И вижу: приятель, вчерашний японец, собственной персоной, но уже под видом чернокожего. Я-то его маскировку видел, а то бы и не узнал – до того он ловко свою наружность обработал: прическа-перманент под каракуль, физиономия до блеска начищена, на ногах соломенные тапочки и ситцевые брюки в полоску.

– Вам, – говорит, – масса капитан, я слышал, негр-матрос нужен.

– Да, – говорю, – нужен, только не матрос, а бой для гольфа. Вот тебе клюшки, забирай да пойдем…

Пошли. Капитан порта меня уже ждал. Уселись мы с ним в машину. Проехали с час.

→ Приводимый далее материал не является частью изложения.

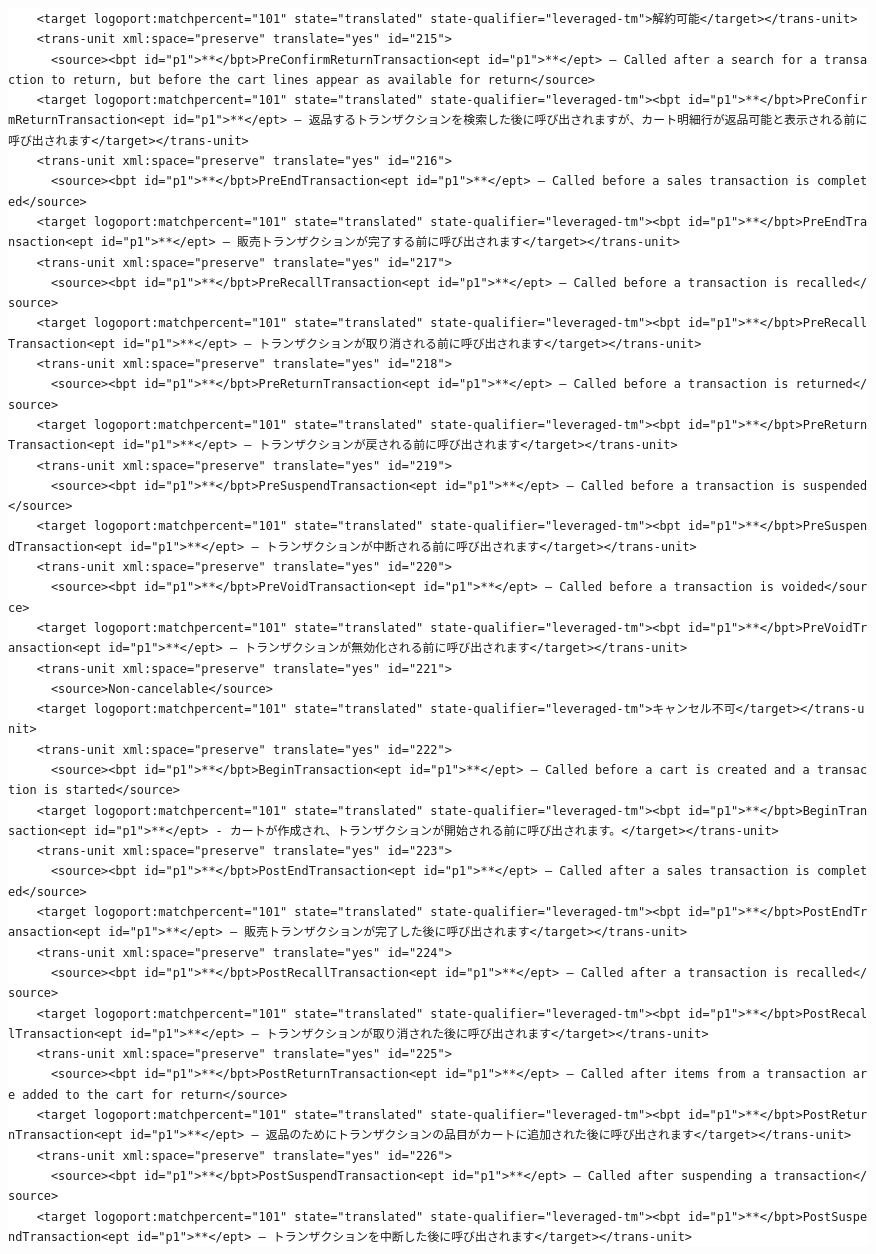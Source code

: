         <target logoport:matchpercent="101" state="translated" state-qualifier="leveraged-tm">解約可能</target></trans-unit>
        <trans-unit xml:space="preserve" translate="yes" id="215">
          <source><bpt id="p1">**</bpt>PreConfirmReturnTransaction<ept id="p1">**</ept> – Called after a search for a transaction to return, but before the cart lines appear as available for return</source>
        <target logoport:matchpercent="101" state="translated" state-qualifier="leveraged-tm"><bpt id="p1">**</bpt>PreConfirmReturnTransaction<ept id="p1">**</ept> – 返品するトランザクションを検索した後に呼び出されますが、カート明細行が返品可能と表示される前に呼び出されます</target></trans-unit>
        <trans-unit xml:space="preserve" translate="yes" id="216">
          <source><bpt id="p1">**</bpt>PreEndTransaction<ept id="p1">**</ept> – Called before a sales transaction is completed</source>
        <target logoport:matchpercent="101" state="translated" state-qualifier="leveraged-tm"><bpt id="p1">**</bpt>PreEndTransaction<ept id="p1">**</ept> – 販売トランザクションが完了する前に呼び出されます</target></trans-unit>
        <trans-unit xml:space="preserve" translate="yes" id="217">
          <source><bpt id="p1">**</bpt>PreRecallTransaction<ept id="p1">**</ept> – Called before a transaction is recalled</source>
        <target logoport:matchpercent="101" state="translated" state-qualifier="leveraged-tm"><bpt id="p1">**</bpt>PreRecallTransaction<ept id="p1">**</ept> – トランザクションが取り消される前に呼び出されます</target></trans-unit>
        <trans-unit xml:space="preserve" translate="yes" id="218">
          <source><bpt id="p1">**</bpt>PreReturnTransaction<ept id="p1">**</ept> – Called before a transaction is returned</source>
        <target logoport:matchpercent="101" state="translated" state-qualifier="leveraged-tm"><bpt id="p1">**</bpt>PreReturnTransaction<ept id="p1">**</ept> – トランザクションが戻される前に呼び出されます</target></trans-unit>
        <trans-unit xml:space="preserve" translate="yes" id="219">
          <source><bpt id="p1">**</bpt>PreSuspendTransaction<ept id="p1">**</ept> – Called before a transaction is suspended</source>
        <target logoport:matchpercent="101" state="translated" state-qualifier="leveraged-tm"><bpt id="p1">**</bpt>PreSuspendTransaction<ept id="p1">**</ept> – トランザクションが中断される前に呼び出されます</target></trans-unit>
        <trans-unit xml:space="preserve" translate="yes" id="220">
          <source><bpt id="p1">**</bpt>PreVoidTransaction<ept id="p1">**</ept> – Called before a transaction is voided</source>
        <target logoport:matchpercent="101" state="translated" state-qualifier="leveraged-tm"><bpt id="p1">**</bpt>PreVoidTransaction<ept id="p1">**</ept> – トランザクションが無効化される前に呼び出されます</target></trans-unit>
        <trans-unit xml:space="preserve" translate="yes" id="221">
          <source>Non-cancelable</source>
        <target logoport:matchpercent="101" state="translated" state-qualifier="leveraged-tm">キャンセル不可</target></trans-unit>
        <trans-unit xml:space="preserve" translate="yes" id="222">
          <source><bpt id="p1">**</bpt>BeginTransaction<ept id="p1">**</ept> – Called before a cart is created and a transaction is started</source>
        <target logoport:matchpercent="101" state="translated" state-qualifier="leveraged-tm"><bpt id="p1">**</bpt>BeginTransaction<ept id="p1">**</ept> - カートが作成され、トランザクションが開始される前に呼び出されます。</target></trans-unit>
        <trans-unit xml:space="preserve" translate="yes" id="223">
          <source><bpt id="p1">**</bpt>PostEndTransaction<ept id="p1">**</ept> – Called after a sales transaction is completed</source>
        <target logoport:matchpercent="101" state="translated" state-qualifier="leveraged-tm"><bpt id="p1">**</bpt>PostEndTransaction<ept id="p1">**</ept> – 販売トランザクションが完了した後に呼び出されます</target></trans-unit>
        <trans-unit xml:space="preserve" translate="yes" id="224">
          <source><bpt id="p1">**</bpt>PostRecallTransaction<ept id="p1">**</ept> – Called after a transaction is recalled</source>
        <target logoport:matchpercent="101" state="translated" state-qualifier="leveraged-tm"><bpt id="p1">**</bpt>PostRecallTransaction<ept id="p1">**</ept> – トランザクションが取り消された後に呼び出されます</target></trans-unit>
        <trans-unit xml:space="preserve" translate="yes" id="225">
          <source><bpt id="p1">**</bpt>PostReturnTransaction<ept id="p1">**</ept> – Called after items from a transaction are added to the cart for return</source>
        <target logoport:matchpercent="101" state="translated" state-qualifier="leveraged-tm"><bpt id="p1">**</bpt>PostReturnTransaction<ept id="p1">**</ept> – 返品のためにトランザクションの品目がカートに追加された後に呼び出されます</target></trans-unit>
        <trans-unit xml:space="preserve" translate="yes" id="226">
          <source><bpt id="p1">**</bpt>PostSuspendTransaction<ept id="p1">**</ept> – Called after suspending a transaction</source>
        <target logoport:matchpercent="101" state="translated" state-qualifier="leveraged-tm"><bpt id="p1">**</bpt>PostSuspendTransaction<ept id="p1">**</ept> – トランザクションを中断した後に呼び出されます</target></trans-unit>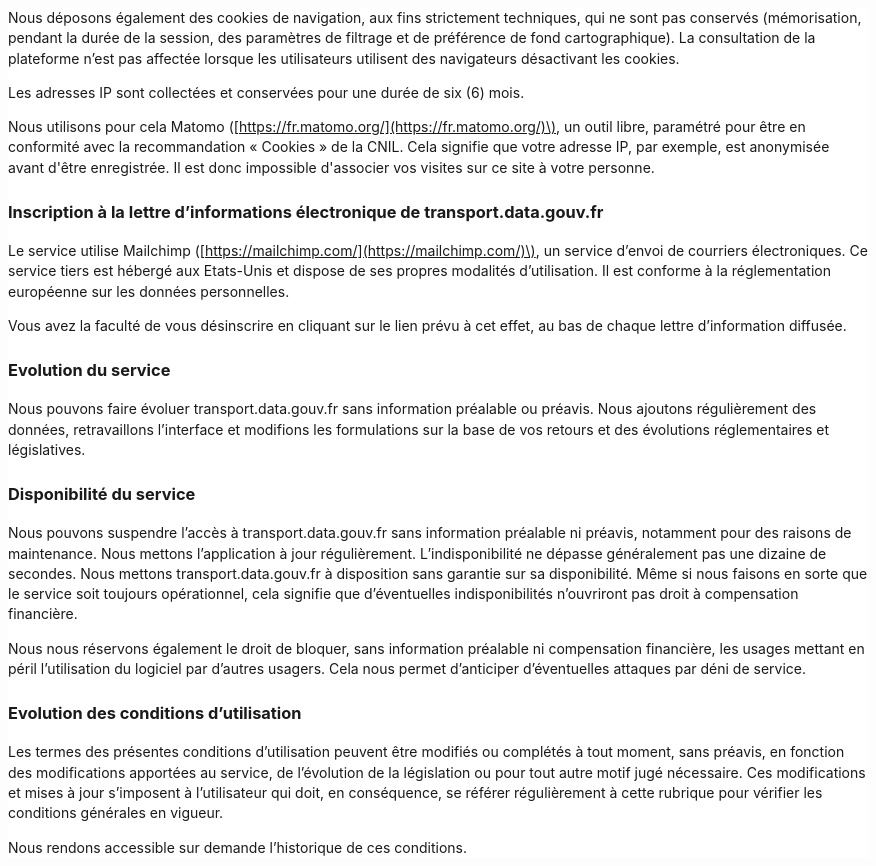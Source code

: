Nous déposons également des cookies de navigation, aux fins strictement techniques, qui ne sont pas conservés \(mémorisation, pendant la durée de la session, des paramètres de filtrage et de préférence de fond cartographique\). La consultation de la plateforme n’est pas affectée lorsque les utilisateurs utilisent des navigateurs désactivant les cookies. 

Les adresses IP sont collectées et conservées pour une durée de six \(6\) mois.

Nous utilisons pour cela Matomo \([https://fr.matomo.org/](https://fr.matomo.org/)\), un outil libre, paramétré pour être en conformité avec la recommandation « Cookies » de la CNIL. Cela signifie que votre adresse IP, par exemple, est anonymisée avant d'être enregistrée. Il est donc impossible d'associer vos visites sur ce site à votre personne.  


### Inscription à la lettre d’informations électronique de transport.data.gouv.fr

Le service utilise Mailchimp \([https://mailchimp.com/](https://mailchimp.com/)\), un service d’envoi de courriers électroniques. Ce service tiers est hébergé aux Etats-Unis et dispose de ses propres modalités d’utilisation. Il est conforme à la réglementation européenne sur les données personnelles. 

Vous avez la faculté de vous désinscrire en cliquant sur le lien prévu à cet effet, au bas de chaque lettre d’information diffusée.   


### Evolution du service

Nous pouvons faire évoluer transport.data.gouv.fr sans information préalable ou préavis. Nous ajoutons régulièrement des données, retravaillons l’interface et modifions les formulations sur la base de vos retours et des évolutions réglementaires et législatives.  


### Disponibilité du service

Nous pouvons suspendre l’accès à transport.data.gouv.fr sans information préalable ni préavis, notamment pour des raisons de maintenance. Nous mettons l’application à jour régulièrement. L’indisponibilité ne dépasse généralement pas une dizaine de secondes. Nous mettons transport.data.gouv.fr à disposition sans garantie sur sa disponibilité. Même si nous faisons en sorte que le service soit toujours opérationnel, cela signifie que d’éventuelles indisponibilités n’ouvriront pas droit à compensation financière. 

Nous nous réservons également le droit de bloquer, sans information préalable ni compensation financière, les usages mettant en péril l’utilisation du logiciel par d’autres usagers. Cela nous permet d’anticiper d’éventuelles attaques par déni de service.   


### Evolution des conditions d’utilisation

Les termes des présentes conditions d’utilisation peuvent être modifiés ou complétés à tout moment, sans préavis, en fonction des modifications apportées au service, de l’évolution de la législation ou pour tout autre motif jugé nécessaire. Ces modifications et mises à jour s’imposent à l’utilisateur qui doit, en conséquence, se référer régulièrement à cette rubrique pour vérifier les conditions générales en vigueur.

Nous rendons accessible sur demande l’historique de ces conditions.

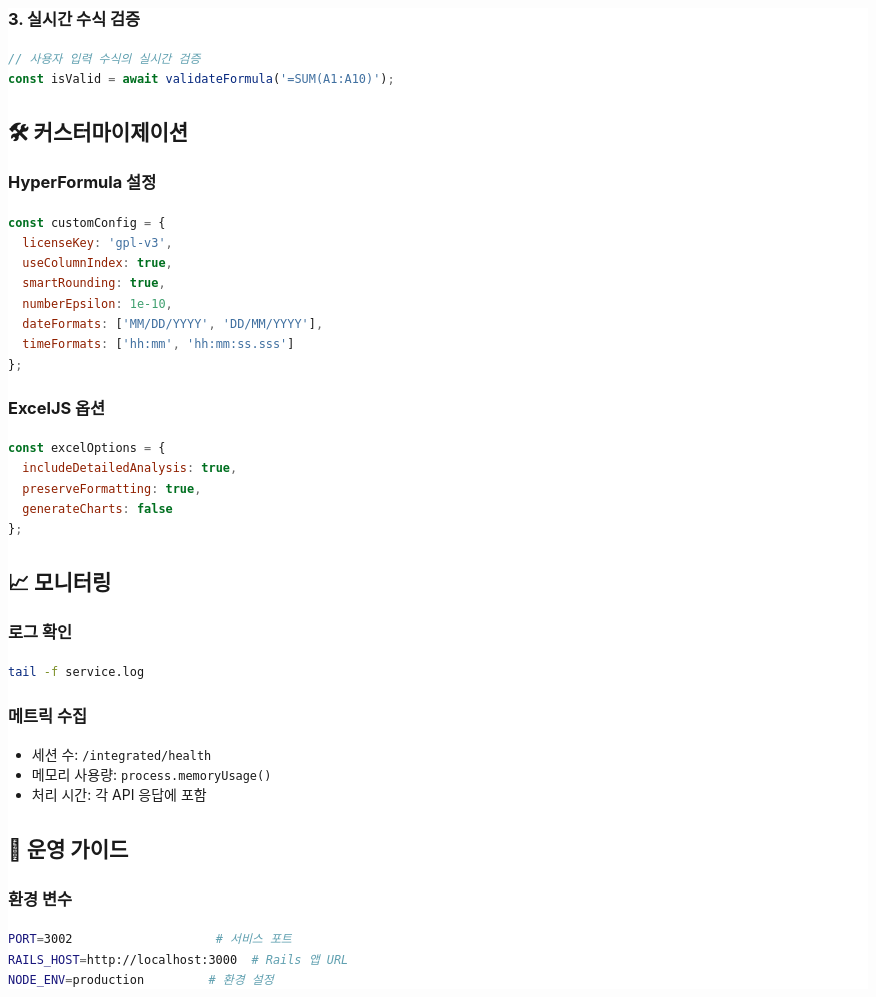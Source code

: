### 3. 실시간 수식 검증
```javascript
// 사용자 입력 수식의 실시간 검증
const isValid = await validateFormula('=SUM(A1:A10)');
```

## 🛠️ 커스터마이제이션

### HyperFormula 설정
```javascript
const customConfig = {
  licenseKey: 'gpl-v3',
  useColumnIndex: true,
  smartRounding: true,
  numberEpsilon: 1e-10,
  dateFormats: ['MM/DD/YYYY', 'DD/MM/YYYY'],
  timeFormats: ['hh:mm', 'hh:mm:ss.sss']
};
```

### ExcelJS 옵션
```javascript
const excelOptions = {
  includeDetailedAnalysis: true,
  preserveFormatting: true,
  generateCharts: false
};
```

## 📈 모니터링

### 로그 확인
```bash
tail -f service.log
```

### 메트릭 수집
- 세션 수: `/integrated/health`
- 메모리 사용량: `process.memoryUsage()`
- 처리 시간: 각 API 응답에 포함

## 🔧 운영 가이드

### 환경 변수
```bash
PORT=3002                    # 서비스 포트
RAILS_HOST=http://localhost:3000  # Rails 앱 URL
NODE_ENV=production         # 환경 설정
```

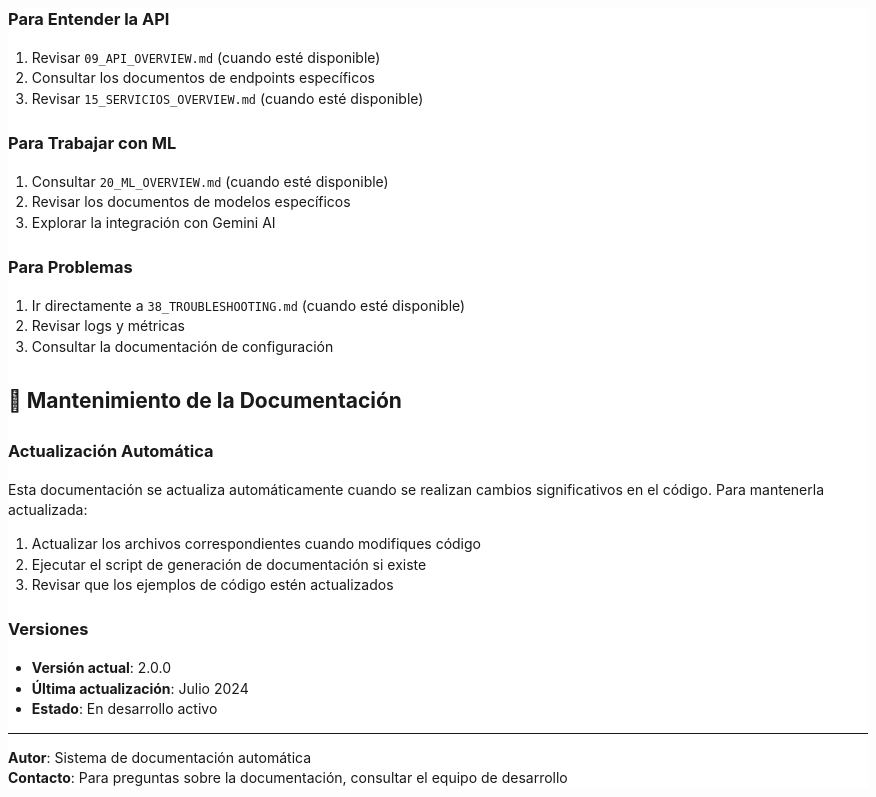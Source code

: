 ### **Para Entender la API**
1. Revisar `09_API_OVERVIEW.md` (cuando esté disponible)
2. Consultar los documentos de endpoints específicos
3. Revisar `15_SERVICIOS_OVERVIEW.md` (cuando esté disponible)

### **Para Trabajar con ML**
1. Consultar `20_ML_OVERVIEW.md` (cuando esté disponible)
2. Revisar los documentos de modelos específicos
3. Explorar la integración con Gemini AI

### **Para Problemas**
1. Ir directamente a `38_TROUBLESHOOTING.md` (cuando esté disponible)
2. Revisar logs y métricas
3. Consultar la documentación de configuración

## 🔄 Mantenimiento de la Documentación

### **Actualización Automática**
Esta documentación se actualiza automáticamente cuando se realizan cambios significativos en el código. Para mantenerla actualizada:

1. Actualizar los archivos correspondientes cuando modifiques código
2. Ejecutar el script de generación de documentación si existe
3. Revisar que los ejemplos de código estén actualizados

### **Versiones**
- **Versión actual**: 2.0.0
- **Última actualización**: Julio 2024
- **Estado**: En desarrollo activo

---

**Autor**: Sistema de documentación automática  
**Contacto**: Para preguntas sobre la documentación, consultar el equipo de desarrollo 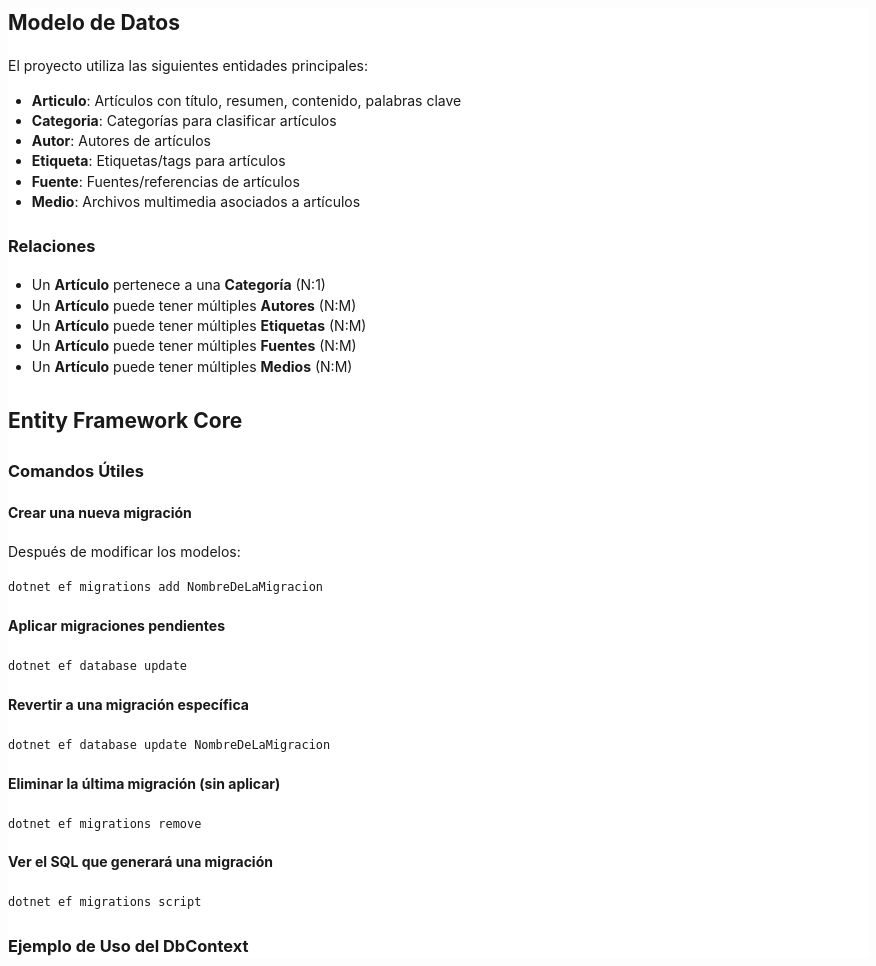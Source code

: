 ## Modelo de Datos

El proyecto utiliza las siguientes entidades principales:

- **Articulo**: Artículos con título, resumen, contenido, palabras clave
- **Categoria**: Categorías para clasificar artículos
- **Autor**: Autores de artículos
- **Etiqueta**: Etiquetas/tags para artículos
- **Fuente**: Fuentes/referencias de artículos
- **Medio**: Archivos multimedia asociados a artículos

### Relaciones

- Un **Artículo** pertenece a una **Categoría** (N:1)
- Un **Artículo** puede tener múltiples **Autores** (N:M)
- Un **Artículo** puede tener múltiples **Etiquetas** (N:M)
- Un **Artículo** puede tener múltiples **Fuentes** (N:M)
- Un **Artículo** puede tener múltiples **Medios** (N:M)

## Entity Framework Core

### Comandos Útiles

#### Crear una nueva migración

Después de modificar los modelos:

```bash
dotnet ef migrations add NombreDeLaMigracion
```

#### Aplicar migraciones pendientes

```bash
dotnet ef database update
```

#### Revertir a una migración específica

```bash
dotnet ef database update NombreDeLaMigracion
```

#### Eliminar la última migración (sin aplicar)

```bash
dotnet ef migrations remove
```

#### Ver el SQL que generará una migración

```bash
dotnet ef migrations script
```

### Ejemplo de Uso del DbContext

– Ну, – говорит мой партнер, – начнем, пожалуй? Уж вы, надеюсь, как джентльмен не обманете меня в счете?

Он уложил свой мячик в ямку, размахнулся, ударил. Ударил и я. У него прямо пошло, а у меня в сторону. Ну, и загнал я свой мяч к черту на рога. Кругом кусты, овраги, буераки, местность, что и говорить, живописная, однако сильно пересеченная. Негр мой измучился, да и понятно: палки тяжелые, жара, духота. С него пот градом, в три ручья, и, знаете, весь его грим поплыл, вакса растаяла, и он уже не на негра, а на зебру стал похож: вся физиономия желтая с черным, в полоску. Устал и я, признаться. И вот вижу – ручей течет, а там ручьи редкость.

– Давай-ка, – говорю, – вот здесь отдохнем, побеседуем. Тебя звать-то как?

– Том, масса капитан.

– Дядя Том, значит. Ну, ну. Пойдем-ка, дядя Том, умоемся.

– Ой, нет, масса, умываться мне нельзя: табу.

– А, – говорю, – ну, раз табу, как хочешь. А то бы умылся. Смотри-ка, ты весь полинял.

Не нужно бы мне этого говорить, да уж сорвалось, не воротишь. А он промолчал, только глазами сверкнул и уселся, будто палки перекладывает.

А я к ручью. Вода холодная, чистая – хрусталь. Освежаюсь, фыркаю, как бегемот. Потом обернулся, смотрю – он крадется, и самая тяжелая дубинка в руке. Я было крикнул на него, да вижу – поздно. Он, знаете, размахнулся – и в меня этой дубинкой. Попал бы – и череп долой. Но я не растерялся: бултых в воду!